Start of Block
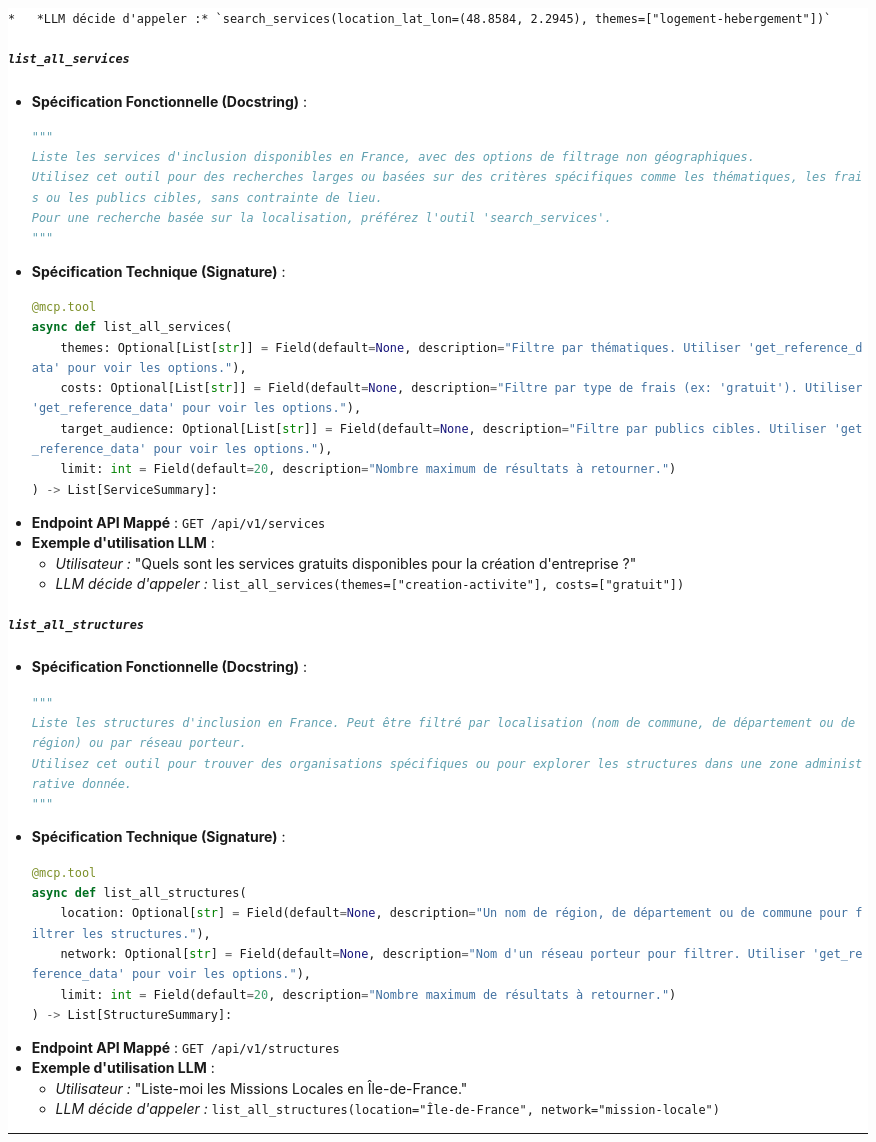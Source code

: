     *   *LLM décide d'appeler :* `search_services(location_lat_lon=(48.8584, 2.2945), themes=["logement-hebergement"])`

##### **`list_all_services`**

*   **Spécification Fonctionnelle (Docstring)** :
    ```python
    """
    Liste les services d'inclusion disponibles en France, avec des options de filtrage non géographiques.
    Utilisez cet outil pour des recherches larges ou basées sur des critères spécifiques comme les thématiques, les frais ou les publics cibles, sans contrainte de lieu.
    Pour une recherche basée sur la localisation, préférez l'outil 'search_services'.
    """
    ```
*   **Spécification Technique (Signature)** :
    ```python
    @mcp.tool
    async def list_all_services(
        themes: Optional[List[str]] = Field(default=None, description="Filtre par thématiques. Utiliser 'get_reference_data' pour voir les options."),
        costs: Optional[List[str]] = Field(default=None, description="Filtre par type de frais (ex: 'gratuit'). Utiliser 'get_reference_data' pour voir les options."),
        target_audience: Optional[List[str]] = Field(default=None, description="Filtre par publics cibles. Utiliser 'get_reference_data' pour voir les options."),
        limit: int = Field(default=20, description="Nombre maximum de résultats à retourner.")
    ) -> List[ServiceSummary]:
    ```
*   **Endpoint API Mappé** : `GET /api/v1/services`
*   **Exemple d'utilisation LLM** :
    *   *Utilisateur :* "Quels sont les services gratuits disponibles pour la création d'entreprise ?"
    *   *LLM décide d'appeler :* `list_all_services(themes=["creation-activite"], costs=["gratuit"])`

##### **`list_all_structures`**

*   **Spécification Fonctionnelle (Docstring)** :
    ```python
    """
    Liste les structures d'inclusion en France. Peut être filtré par localisation (nom de commune, de département ou de région) ou par réseau porteur.
    Utilisez cet outil pour trouver des organisations spécifiques ou pour explorer les structures dans une zone administrative donnée.
    """
    ```
*   **Spécification Technique (Signature)** :
    ```python
    @mcp.tool
    async def list_all_structures(
        location: Optional[str] = Field(default=None, description="Un nom de région, de département ou de commune pour filtrer les structures."),
        network: Optional[str] = Field(default=None, description="Nom d'un réseau porteur pour filtrer. Utiliser 'get_reference_data' pour voir les options."),
        limit: int = Field(default=20, description="Nombre maximum de résultats à retourner.")
    ) -> List[StructureSummary]:
    ```
*   **Endpoint API Mappé** : `GET /api/v1/structures`
*   **Exemple d'utilisation LLM** :
    *   *Utilisateur :* "Liste-moi les Missions Locales en Île-de-France."
    *   *LLM décide d'appeler :* `list_all_structures(location="Île-de-France", network="mission-locale")`

---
End of Block
[REQUIRED WORK] This calls for an exact copy of all the entries above, with the pictures omitted.

[TASK RESPONSE]
Source code

:     *   *LLM décide d'appeler :* `search_services(location_lat_lon=(48.8584, 2.2945), themes=["logement-hebergement"])`

##### **`list_all_services`**

*   **Spécification Fonctionnelle (Docstring)** :
    ```python
    """
    Liste les services d'inclusion disponibles en France, avec des options de filtrage non géographiques.
    Utilisez cet outil pour des recherches larges ou basées sur des critères spécifiques comme les thématiques, les frais ou les publics cibles, sans contrainte de lieu.
    Pour une recherche basée sur la localisation, préférez l'outil 'search_services'.
    """
    ```
*   **Spécification Technique (Signature)** :
    ```python
    @mcp.tool
    async def list_all_services(
        themes: Optional[List[str]] = Field(default=None, description="Filtre par thématiques. Utiliser 'get_reference_data' pour voir les options."),
        costs: Optional[List[str]] = Field(default=None, description="Filtre par type de frais (ex: 'gratuit'). Utiliser 'get_reference_data' pour voir les options."),
        target_audience: Optional[List[str]] = Field(default=None, description="Filtre par publics cibles. Utiliser 'get_reference_data' pour voir les options."),
        limit: int = Field(default=20, description="Nombre maximum de résultats à retourner.")
    ) -> List[ServiceSummary]:
    ```
*   **Endpoint API Mappé** : `GET /api/v1/services`
*   **Exemple d'utilisation LLM** :
    *   *Utilisateur :* "Quels sont les services gratuits disponibles pour la création d'entreprise ?"
    *   *LLM décide d'appeler :* `list_all_services(themes=["creation-activite"], costs=["gratuit"])`

##### **`list_all_structures`**

*   **Spécification Fonctionnelle (Docstring)** :
    ```python
    """
    Liste les structures d'inclusion en France. Peut être filtré par localisation (nom de commune, de département ou de région) ou par réseau porteur.
    Utilisez cet outil pour trouver des organisations spécifiques ou pour explorer les structures dans une zone administrative donnée.
    """
    ```
*   **Spécification Technique (Signature)** :
    ```python
    @mcp.tool
    async def list_all_structures(
        location: Optional[str] = Field(default=None, description="Un nom de région, de département ou de commune pour filtrer les structures."),
        network: Optional[str] = Field(default=None, description="Nom d'un réseau porteur pour filtrer. Utiliser 'get_reference_data' pour voir les options."),
        limit: int = Field(default=20, description="Nombre maximum de résultats à retourner.")
    ) -> List[StructureSummary]:
    ```
*   **Endpoint API Mappé** : `GET /api/v1/structures`
*   **Exemple d'utilisation LLM** :
    *   *Utilisateur :* "Liste-moi les Missions Locales en Île-de-France."
    *   *LLM décide d'appeler :* `list_all_structures(location="Île-de-France", network="mission-locale")`

---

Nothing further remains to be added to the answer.